Assigned task: Your answer should be the lines below from the one with "<artifactId>picard</artifactId>" to the one with "## Background", both included, given again exactly and with nothing added.
*** Opening Records for processing ***
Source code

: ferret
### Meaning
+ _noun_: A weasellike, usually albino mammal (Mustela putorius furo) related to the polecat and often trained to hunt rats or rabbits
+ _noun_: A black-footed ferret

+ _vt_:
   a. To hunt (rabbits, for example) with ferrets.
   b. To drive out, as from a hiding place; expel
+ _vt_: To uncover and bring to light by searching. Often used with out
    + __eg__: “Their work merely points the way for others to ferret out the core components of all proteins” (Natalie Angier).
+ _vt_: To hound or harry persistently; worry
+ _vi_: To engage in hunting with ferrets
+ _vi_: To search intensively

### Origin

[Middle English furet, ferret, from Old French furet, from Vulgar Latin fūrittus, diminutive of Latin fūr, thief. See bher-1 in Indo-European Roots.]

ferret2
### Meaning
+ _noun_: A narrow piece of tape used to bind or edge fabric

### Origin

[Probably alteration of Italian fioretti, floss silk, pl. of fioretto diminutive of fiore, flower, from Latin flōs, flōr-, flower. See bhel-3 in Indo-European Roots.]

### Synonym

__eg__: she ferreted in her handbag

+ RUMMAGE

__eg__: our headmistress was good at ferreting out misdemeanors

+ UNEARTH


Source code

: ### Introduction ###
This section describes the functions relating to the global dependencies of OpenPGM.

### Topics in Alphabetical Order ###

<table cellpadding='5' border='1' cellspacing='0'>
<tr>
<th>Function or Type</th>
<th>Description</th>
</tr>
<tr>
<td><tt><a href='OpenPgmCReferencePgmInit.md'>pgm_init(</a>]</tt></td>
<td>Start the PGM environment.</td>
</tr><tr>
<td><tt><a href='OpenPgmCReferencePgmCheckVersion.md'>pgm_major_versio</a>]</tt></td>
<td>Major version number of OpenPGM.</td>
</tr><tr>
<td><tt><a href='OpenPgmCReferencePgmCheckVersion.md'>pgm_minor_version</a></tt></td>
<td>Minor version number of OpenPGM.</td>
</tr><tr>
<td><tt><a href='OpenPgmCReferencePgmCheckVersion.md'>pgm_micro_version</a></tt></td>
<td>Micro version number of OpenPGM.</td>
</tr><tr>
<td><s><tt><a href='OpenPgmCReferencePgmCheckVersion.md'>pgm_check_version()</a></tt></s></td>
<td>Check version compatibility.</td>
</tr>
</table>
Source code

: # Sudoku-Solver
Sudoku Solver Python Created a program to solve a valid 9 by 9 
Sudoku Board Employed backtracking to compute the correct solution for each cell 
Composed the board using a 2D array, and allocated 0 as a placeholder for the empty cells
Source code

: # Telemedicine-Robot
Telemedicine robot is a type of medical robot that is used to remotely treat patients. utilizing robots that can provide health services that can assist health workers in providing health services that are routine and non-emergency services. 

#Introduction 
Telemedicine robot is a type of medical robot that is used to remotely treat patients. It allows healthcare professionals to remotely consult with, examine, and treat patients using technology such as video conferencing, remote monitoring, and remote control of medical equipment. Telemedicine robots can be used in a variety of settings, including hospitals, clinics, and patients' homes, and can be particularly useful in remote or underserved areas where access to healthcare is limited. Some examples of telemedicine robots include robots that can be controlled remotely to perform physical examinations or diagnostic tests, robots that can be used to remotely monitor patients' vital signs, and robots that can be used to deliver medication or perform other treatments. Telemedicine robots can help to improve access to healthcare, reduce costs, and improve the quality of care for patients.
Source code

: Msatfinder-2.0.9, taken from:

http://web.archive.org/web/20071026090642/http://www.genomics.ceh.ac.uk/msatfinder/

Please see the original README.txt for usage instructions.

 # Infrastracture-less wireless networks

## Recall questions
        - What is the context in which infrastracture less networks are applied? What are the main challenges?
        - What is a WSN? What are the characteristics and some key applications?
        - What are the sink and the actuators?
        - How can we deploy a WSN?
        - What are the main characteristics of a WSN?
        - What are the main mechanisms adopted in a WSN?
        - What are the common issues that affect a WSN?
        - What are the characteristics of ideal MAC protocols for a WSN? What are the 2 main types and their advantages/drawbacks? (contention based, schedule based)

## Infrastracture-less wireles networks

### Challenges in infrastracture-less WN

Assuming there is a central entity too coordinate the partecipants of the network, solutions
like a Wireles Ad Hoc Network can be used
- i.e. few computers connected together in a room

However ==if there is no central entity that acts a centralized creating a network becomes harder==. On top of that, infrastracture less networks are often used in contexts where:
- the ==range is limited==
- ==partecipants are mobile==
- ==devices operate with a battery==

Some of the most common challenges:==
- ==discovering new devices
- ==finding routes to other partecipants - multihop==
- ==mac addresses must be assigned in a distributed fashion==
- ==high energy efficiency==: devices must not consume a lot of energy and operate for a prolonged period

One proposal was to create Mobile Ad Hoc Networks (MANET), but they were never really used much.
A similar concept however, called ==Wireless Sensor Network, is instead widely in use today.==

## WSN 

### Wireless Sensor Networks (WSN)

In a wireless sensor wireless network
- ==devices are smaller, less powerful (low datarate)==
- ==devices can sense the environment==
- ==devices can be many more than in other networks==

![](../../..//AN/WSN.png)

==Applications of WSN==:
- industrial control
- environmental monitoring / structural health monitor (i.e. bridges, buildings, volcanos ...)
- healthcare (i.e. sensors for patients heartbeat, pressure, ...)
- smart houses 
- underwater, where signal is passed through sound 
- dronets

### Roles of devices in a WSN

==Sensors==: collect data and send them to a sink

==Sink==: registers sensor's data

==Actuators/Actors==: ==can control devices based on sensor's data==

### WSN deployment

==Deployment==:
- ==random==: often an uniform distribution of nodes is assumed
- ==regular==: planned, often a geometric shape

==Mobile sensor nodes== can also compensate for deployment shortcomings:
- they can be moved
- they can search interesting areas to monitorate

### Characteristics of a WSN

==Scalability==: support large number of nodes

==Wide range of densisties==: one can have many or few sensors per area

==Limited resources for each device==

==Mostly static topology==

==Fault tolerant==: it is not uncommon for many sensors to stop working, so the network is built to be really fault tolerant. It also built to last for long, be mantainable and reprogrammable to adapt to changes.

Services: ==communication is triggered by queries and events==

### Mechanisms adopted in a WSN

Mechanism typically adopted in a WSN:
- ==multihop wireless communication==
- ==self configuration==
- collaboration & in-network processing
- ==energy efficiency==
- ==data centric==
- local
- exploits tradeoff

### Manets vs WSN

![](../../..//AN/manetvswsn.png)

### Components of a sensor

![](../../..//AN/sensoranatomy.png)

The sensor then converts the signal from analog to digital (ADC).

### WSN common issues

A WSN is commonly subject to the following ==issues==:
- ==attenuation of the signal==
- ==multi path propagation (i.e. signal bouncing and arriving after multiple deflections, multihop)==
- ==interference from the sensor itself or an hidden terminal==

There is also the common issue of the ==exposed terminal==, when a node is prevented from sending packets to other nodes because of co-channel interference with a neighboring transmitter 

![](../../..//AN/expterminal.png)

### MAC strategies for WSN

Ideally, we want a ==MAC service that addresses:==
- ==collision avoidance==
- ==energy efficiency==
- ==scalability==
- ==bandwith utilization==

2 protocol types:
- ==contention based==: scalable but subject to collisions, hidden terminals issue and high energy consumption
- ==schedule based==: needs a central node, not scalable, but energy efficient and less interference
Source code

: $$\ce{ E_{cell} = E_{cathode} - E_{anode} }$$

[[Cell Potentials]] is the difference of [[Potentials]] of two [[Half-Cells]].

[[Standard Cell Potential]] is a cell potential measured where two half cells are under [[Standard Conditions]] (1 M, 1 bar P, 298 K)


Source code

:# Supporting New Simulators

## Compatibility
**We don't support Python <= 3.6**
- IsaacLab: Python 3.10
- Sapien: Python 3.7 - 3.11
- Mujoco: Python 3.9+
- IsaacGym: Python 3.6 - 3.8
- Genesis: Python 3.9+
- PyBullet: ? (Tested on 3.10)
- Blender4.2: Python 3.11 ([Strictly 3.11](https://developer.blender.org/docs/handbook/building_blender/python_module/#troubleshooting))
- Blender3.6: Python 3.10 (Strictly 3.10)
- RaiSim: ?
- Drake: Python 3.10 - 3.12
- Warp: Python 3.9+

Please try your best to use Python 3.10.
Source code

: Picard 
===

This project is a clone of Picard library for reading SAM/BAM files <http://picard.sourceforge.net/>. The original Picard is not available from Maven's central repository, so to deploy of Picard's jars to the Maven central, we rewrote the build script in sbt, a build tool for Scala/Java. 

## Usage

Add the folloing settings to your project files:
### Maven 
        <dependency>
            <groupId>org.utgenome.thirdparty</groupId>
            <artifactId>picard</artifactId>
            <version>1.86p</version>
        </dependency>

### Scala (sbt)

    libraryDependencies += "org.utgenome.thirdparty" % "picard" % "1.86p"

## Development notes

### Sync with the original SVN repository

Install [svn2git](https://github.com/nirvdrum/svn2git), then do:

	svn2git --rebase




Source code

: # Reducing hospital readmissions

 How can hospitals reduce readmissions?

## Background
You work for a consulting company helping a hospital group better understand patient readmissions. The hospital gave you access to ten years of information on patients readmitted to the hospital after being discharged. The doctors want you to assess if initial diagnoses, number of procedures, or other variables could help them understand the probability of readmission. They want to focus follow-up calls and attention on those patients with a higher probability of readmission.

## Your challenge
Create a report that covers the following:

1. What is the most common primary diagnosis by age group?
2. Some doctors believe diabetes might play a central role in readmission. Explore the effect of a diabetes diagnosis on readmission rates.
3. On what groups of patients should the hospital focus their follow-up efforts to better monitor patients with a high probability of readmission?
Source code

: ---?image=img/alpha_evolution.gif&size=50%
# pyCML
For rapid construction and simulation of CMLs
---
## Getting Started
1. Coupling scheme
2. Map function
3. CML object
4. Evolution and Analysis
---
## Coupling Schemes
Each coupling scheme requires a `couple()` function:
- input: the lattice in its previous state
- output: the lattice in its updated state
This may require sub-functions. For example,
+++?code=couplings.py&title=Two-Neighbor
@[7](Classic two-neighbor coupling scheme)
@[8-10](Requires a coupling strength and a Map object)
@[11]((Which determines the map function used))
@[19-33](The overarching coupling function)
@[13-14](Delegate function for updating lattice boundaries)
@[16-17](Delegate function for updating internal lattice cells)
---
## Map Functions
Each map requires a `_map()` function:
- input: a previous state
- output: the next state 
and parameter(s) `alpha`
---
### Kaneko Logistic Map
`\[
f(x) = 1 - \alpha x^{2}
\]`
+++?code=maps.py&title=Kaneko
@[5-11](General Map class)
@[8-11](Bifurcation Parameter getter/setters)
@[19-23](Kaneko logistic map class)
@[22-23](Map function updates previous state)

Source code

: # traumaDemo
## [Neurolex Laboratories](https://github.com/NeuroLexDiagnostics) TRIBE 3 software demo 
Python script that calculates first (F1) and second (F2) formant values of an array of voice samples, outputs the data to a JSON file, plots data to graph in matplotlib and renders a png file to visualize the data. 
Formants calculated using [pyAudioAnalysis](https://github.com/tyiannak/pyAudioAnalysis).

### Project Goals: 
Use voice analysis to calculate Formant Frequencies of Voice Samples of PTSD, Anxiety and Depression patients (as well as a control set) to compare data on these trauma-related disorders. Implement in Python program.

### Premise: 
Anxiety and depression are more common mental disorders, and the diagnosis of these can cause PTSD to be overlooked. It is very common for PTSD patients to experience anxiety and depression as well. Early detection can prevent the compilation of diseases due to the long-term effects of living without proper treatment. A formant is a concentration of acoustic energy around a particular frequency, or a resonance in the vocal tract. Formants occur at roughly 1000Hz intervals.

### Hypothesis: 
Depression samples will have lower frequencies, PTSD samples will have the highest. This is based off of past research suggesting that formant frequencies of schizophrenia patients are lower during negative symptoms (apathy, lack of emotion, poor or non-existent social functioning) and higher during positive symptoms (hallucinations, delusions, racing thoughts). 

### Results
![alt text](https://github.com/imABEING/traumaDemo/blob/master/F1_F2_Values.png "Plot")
*** Closing Records for processing ***
Task answer:
            <artifactId>picard</artifactId>
            <version>1.86p</version>
        </dependency>

### Scala (sbt)

    libraryDependencies += "org.utgenome.thirdparty" % "picard" % "1.86p"

## Development notes

### Sync with the original SVN repository

Install [svn2git](https://github.com/nirvdrum/svn2git), then do:

	svn2git --rebase




Source code

: # Reducing hospital readmissions

 How can hospitals reduce readmissions?

## Background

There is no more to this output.